Filter the entries down to the lines containing "command", and copy those lines.
»»
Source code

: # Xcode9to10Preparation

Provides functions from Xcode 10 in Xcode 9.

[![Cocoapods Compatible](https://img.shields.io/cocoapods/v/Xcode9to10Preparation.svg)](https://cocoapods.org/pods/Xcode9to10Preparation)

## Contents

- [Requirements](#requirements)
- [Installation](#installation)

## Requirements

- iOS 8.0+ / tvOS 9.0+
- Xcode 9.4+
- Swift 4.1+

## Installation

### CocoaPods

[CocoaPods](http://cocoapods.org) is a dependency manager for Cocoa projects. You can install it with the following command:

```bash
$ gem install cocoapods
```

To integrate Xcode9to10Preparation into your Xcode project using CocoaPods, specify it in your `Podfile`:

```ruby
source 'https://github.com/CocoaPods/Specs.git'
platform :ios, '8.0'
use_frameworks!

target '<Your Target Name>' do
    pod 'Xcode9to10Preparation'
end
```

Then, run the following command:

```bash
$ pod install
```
««
EXERCISE RESPONSE:
[CocoaPods](http://cocoapods.org) is a dependency manager for Cocoa projects. You can install it with the following command:
Then, run the following command:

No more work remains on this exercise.